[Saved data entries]
BEGIN

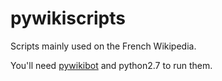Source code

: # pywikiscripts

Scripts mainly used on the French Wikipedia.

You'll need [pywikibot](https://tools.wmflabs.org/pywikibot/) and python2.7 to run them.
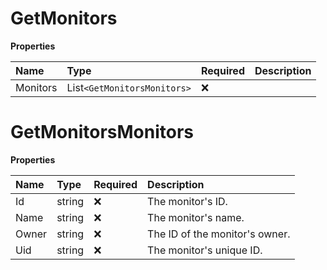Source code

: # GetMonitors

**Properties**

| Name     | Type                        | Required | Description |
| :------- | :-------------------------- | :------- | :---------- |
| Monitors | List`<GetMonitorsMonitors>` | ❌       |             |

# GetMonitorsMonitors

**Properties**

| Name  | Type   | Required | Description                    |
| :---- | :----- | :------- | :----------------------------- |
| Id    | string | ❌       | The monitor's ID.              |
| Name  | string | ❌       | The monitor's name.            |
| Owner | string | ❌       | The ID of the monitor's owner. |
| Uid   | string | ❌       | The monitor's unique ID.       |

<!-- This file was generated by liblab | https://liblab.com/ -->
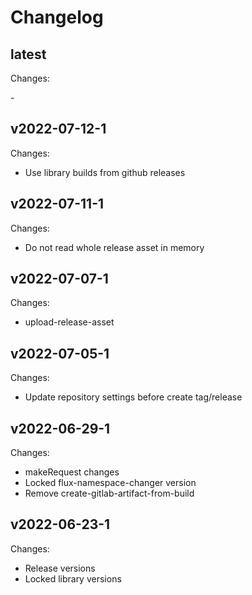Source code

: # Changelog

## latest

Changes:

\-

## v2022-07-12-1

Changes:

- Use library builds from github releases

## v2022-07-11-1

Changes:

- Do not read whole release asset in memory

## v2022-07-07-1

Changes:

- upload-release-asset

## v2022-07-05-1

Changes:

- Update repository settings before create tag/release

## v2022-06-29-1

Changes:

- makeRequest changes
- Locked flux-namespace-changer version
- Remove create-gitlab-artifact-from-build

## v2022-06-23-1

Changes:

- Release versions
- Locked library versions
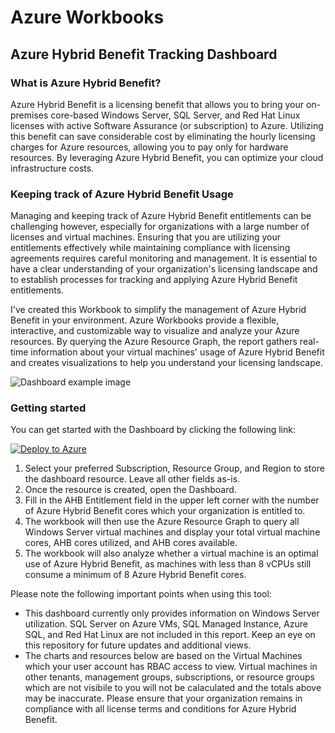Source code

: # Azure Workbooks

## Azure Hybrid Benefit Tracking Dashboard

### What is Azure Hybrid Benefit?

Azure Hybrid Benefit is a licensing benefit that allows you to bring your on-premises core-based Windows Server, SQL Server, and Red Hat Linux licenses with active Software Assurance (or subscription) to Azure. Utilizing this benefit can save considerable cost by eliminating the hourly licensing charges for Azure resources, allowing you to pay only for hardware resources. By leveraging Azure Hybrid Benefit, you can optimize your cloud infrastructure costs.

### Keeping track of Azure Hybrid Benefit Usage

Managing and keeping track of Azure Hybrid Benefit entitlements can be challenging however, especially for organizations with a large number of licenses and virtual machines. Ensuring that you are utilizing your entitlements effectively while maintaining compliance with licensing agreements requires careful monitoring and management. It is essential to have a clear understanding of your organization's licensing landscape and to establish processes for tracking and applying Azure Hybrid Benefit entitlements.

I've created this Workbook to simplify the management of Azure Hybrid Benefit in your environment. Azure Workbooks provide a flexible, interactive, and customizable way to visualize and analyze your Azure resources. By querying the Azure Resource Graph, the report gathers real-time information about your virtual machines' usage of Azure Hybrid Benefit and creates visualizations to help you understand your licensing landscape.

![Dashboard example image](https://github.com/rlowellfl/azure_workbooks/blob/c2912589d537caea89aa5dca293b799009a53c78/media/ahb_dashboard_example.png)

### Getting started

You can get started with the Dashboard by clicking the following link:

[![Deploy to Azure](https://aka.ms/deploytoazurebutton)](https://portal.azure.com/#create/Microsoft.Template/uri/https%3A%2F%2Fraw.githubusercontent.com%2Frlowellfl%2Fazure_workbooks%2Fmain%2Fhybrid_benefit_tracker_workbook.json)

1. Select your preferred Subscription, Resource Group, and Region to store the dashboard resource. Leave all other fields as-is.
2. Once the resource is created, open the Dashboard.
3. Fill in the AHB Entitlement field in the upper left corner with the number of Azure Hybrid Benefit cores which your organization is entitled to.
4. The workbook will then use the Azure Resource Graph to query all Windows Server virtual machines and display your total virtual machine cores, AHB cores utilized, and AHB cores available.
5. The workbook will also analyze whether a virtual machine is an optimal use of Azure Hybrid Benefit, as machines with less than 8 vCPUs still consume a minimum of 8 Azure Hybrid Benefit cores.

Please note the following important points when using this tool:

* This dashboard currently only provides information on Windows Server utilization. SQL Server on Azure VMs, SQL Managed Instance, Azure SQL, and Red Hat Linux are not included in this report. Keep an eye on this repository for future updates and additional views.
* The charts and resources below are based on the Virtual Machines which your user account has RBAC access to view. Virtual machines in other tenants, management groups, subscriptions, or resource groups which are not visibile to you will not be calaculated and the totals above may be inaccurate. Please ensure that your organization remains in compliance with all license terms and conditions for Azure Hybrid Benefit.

END
BEGIN

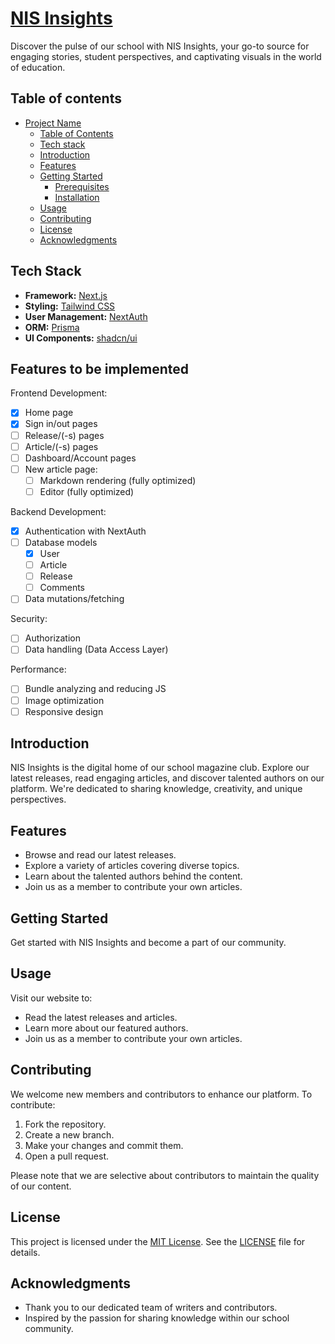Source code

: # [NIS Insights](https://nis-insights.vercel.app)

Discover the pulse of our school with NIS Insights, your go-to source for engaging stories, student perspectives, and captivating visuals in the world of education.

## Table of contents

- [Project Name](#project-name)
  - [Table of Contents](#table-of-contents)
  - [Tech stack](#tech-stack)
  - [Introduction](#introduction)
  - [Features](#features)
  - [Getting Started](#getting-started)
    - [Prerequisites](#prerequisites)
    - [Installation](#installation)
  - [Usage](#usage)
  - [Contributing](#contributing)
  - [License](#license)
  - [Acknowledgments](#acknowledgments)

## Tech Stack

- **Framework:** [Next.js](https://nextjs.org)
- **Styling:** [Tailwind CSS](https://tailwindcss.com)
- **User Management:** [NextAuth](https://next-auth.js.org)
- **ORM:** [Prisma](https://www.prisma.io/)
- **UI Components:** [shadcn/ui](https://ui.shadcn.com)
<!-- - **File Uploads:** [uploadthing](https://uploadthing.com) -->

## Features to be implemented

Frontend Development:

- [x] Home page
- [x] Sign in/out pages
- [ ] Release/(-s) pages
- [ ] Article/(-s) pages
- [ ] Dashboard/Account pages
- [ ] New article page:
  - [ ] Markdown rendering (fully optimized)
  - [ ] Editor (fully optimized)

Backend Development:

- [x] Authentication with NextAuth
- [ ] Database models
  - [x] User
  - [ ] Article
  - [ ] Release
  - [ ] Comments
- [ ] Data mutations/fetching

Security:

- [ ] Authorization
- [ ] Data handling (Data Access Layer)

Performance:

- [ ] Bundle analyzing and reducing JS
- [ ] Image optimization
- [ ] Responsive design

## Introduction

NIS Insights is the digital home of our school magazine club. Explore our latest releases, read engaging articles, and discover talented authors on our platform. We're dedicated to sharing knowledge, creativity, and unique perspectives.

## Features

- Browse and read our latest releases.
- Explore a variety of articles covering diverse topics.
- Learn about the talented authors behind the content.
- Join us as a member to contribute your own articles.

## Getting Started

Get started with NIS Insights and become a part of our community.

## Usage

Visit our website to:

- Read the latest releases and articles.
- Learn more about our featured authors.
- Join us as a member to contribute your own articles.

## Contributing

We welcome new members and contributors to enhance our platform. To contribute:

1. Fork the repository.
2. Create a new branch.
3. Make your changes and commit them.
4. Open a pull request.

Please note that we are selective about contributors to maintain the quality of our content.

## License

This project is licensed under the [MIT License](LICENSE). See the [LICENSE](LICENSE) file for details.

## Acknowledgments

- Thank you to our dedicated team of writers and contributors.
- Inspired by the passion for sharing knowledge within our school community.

END

:: WHAT YOU ARE ASKED TO DO ::
A complete answer gives every line of the data that includes "note".

:: PROBLEM SOLUTION ::
Please note the following important points when using this tool:
Please note that we are selective about contributors to maintain the quality of our content.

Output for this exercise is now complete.